PAUT is an advanced multi-element ultrasonic non-destructive testing technique. It has been deployed for some time in other highly regulated sectors such as petrochemicals. Probes, which are pulsed individually, create a phased beam that scans the inspection area to identify defects. This method has the potential to cover 67% of the radiographic inspection scope at HPC and will benefit Sizewell C.
Maintenance in controlled areas requires radiological cleanliness, a working environment, and protective measures to prevent the dispersion of debris and the contamination of workers. In particular, this includes the installation of containments and airlocks.
In 2022, several notable contamination events occurred in the French fleet, and it is regrettable that these types of events have been repeated in 2023. Once again, competences and behaviours are the cause. Poorly constructed or operated airlocks, with inoperative ventilation, and failure to respond to alarms have led to internal and external contamination, including a skin-dose significant radiological protection event (ESR) classified INES 2, and evacuations of reactor buildings.
In the UK, only two internal contamination events occurred in 2023, both below the reporting level. The AGR design is favourable to radiological protection, which explains its good performance. The performance of the Sizewell B PWR (the only one in the UK fleet) is comparable to that of an AGR in terms of radiological cleanliness. Based on good historical fleet performance, the personal contamination event indicator was removed from the high-level indicators and replaced by trending behavioural shortfalls in the radiological protection rules. The remaining personal contamination events are small-scale and generally related to activities carried out during refuelling outages.
In early 2023, approximately one hundred workers at a French site were exposed to varying degrees of contamination. This was due to the failure of several lines of defence on a steam generator tube inspection site in the reactor building. Investigations revealed faults in the static and dynamic containment of the airlock, faults in the monitoring of the surveillance beacons, even though they were functional, as well as a lack of experience of those involved and shortfalls in technical supervision. The reactor building was evacuated. Checks did not reveal any individual contamination above the declaration thresholds.
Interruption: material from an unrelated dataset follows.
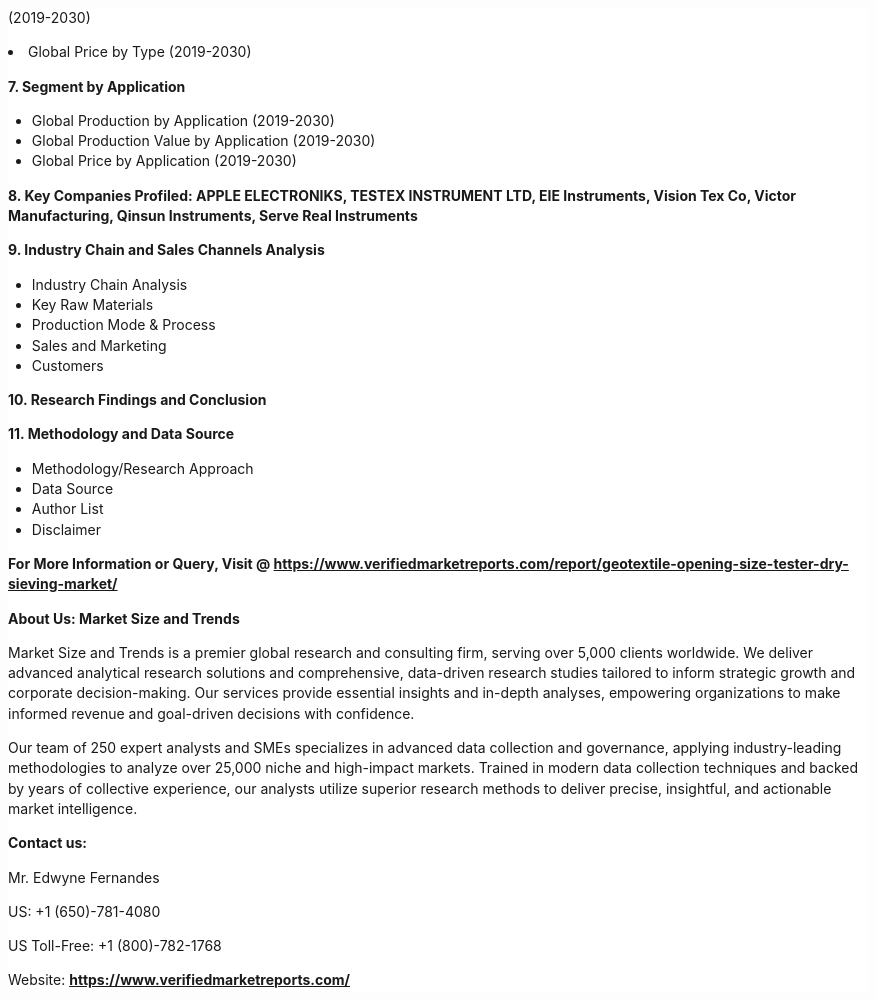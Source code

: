 (2019-2030)</li><li>Global Price by Type (2019-2030)</li></ul><p><strong>7. Segment by Application</strong></p><ul><li>Global Production by Application (2019-2030)</li><li>Global Production Value by Application (2019-2030)</li><li>Global Price by Application (2019-2030)</li></ul><p><strong>8. Key Companies Profiled: APPLE ELECTRONIKS, TESTEX INSTRUMENT LTD, EIE Instruments, Vision Tex Co, Victor Manufacturing, Qinsun Instruments, Serve Real Instruments</strong></p><p><strong>9. Industry Chain and Sales Channels Analysis</strong></p><ul><li>Industry Chain Analysis</li><li>Key Raw Materials</li><li>Production Mode &amp; Process</li><li>Sales and Marketing</li><li>Customers</li></ul><p><strong>10. Research Findings and Conclusion</strong></p><p><strong>11. Methodology and Data Source</strong></p><ul><li>Methodology/Research Approach</li><li>Data Source</li><li>Author List</li><li>Disclaimer</li></ul></p><p><strong>For More Information or Query, Visit @ <a href="https://www.verifiedmarketreports.com/report/geotextile-opening-size-tester-dry-sieving-market/">https://www.verifiedmarketreports.com/report/geotextile-opening-size-tester-dry-sieving-market/</a></strong></p><p><strong>About Us: Market Size and Trends</strong></p><p>Market Size and Trends is a premier global research and consulting firm, serving over 5,000 clients worldwide. We deliver advanced analytical research solutions and comprehensive, data-driven research studies tailored to inform strategic growth and corporate decision-making. Our services provide essential insights and in-depth analyses, empowering organizations to make informed revenue and goal-driven decisions with confidence.</p><p>Our team of 250 expert analysts and SMEs specializes in advanced data collection and governance, applying industry-leading methodologies to analyze over 25,000 niche and high-impact markets. Trained in modern data collection techniques and backed by years of collective experience, our analysts utilize superior research methods to deliver precise, insightful, and actionable market intelligence.</p><p><strong>Contact us:</strong></p><p>Mr. Edwyne Fernandes</p><p>US: +1 (650)-781-4080</p><p>US Toll-Free: +1 (800)-782-1768</p><p>Website: <strong><a href="https://www.verifiedmarketreports.com/">https://www.verifiedmarketreports.com/</a></strong></p>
Despite recovery plans, problems persist in industrial safety culture and radiological protection. In both France and the UK, behaviours continue to be the cause of significant events. I recommend that the directors of the DPN and Nuclear Operations reassess their plans with a view to changing individual and collective behaviours in the field.
RECOMMENDATION |
Despite recovery plans, problems persist in industrial safety culture and radiological protection. In both France and the UK, behaviours continue to be the cause of significant events. I recommend that the directors of the DPN and Nuclear Operations reassess their plans with a view to changing individual and collective behaviours in the field.